Problem to work on: Take each line in the entries below that holds "them" and show it.

Collected data
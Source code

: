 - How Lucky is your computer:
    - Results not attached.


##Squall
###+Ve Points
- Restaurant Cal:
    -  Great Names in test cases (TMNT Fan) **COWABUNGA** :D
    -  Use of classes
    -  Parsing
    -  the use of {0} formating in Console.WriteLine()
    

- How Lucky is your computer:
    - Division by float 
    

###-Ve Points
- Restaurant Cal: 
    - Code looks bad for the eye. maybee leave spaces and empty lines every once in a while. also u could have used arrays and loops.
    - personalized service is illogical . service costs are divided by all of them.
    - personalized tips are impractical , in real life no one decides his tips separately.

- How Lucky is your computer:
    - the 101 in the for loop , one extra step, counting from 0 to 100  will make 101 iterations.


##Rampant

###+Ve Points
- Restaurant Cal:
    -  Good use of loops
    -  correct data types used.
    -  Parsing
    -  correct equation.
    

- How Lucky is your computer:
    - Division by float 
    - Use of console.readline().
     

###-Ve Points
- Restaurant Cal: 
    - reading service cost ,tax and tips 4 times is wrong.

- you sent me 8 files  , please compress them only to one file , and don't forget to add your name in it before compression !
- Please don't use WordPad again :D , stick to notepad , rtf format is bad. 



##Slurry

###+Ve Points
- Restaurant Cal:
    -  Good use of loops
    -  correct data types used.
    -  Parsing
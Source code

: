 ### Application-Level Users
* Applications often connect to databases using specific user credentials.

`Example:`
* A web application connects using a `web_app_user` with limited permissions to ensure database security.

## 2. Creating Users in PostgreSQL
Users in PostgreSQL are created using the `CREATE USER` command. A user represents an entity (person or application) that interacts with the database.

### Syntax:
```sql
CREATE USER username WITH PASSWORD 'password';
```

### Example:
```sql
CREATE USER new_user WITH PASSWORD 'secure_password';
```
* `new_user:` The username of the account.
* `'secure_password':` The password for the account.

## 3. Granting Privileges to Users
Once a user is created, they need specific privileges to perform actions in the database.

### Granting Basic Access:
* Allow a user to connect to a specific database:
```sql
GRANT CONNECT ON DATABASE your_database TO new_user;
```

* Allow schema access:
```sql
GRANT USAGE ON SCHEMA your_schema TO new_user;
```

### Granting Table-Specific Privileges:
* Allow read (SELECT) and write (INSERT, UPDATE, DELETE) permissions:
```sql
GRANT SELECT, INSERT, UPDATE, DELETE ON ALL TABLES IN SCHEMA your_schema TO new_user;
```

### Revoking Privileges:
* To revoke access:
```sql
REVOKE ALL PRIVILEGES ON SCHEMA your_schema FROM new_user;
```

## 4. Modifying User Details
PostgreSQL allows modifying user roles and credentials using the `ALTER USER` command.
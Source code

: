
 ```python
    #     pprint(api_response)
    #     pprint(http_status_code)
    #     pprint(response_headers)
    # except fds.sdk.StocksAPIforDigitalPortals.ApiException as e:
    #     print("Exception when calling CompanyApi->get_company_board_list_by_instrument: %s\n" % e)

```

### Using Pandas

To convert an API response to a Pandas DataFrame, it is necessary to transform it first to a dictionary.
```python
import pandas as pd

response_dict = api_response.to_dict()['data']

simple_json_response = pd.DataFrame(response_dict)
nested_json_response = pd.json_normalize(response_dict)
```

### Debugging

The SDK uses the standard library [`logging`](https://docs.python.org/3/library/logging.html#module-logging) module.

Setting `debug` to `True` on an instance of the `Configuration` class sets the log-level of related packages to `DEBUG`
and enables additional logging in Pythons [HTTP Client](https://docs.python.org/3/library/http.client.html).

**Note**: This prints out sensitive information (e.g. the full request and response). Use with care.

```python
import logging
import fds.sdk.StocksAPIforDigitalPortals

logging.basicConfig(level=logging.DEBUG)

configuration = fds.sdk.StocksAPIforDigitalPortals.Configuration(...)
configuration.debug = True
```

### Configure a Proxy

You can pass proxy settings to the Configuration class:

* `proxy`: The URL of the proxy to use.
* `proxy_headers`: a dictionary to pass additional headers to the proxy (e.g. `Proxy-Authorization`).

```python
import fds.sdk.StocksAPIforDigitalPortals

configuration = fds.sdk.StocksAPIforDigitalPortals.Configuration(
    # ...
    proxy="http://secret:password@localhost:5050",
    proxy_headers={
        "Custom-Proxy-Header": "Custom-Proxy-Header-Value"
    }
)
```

Your response:
    - personalized service is illogical . service costs are divided by all of them.
- you sent me 8 files  , please compress them only to one file , and don't forget to add your name in it before compression !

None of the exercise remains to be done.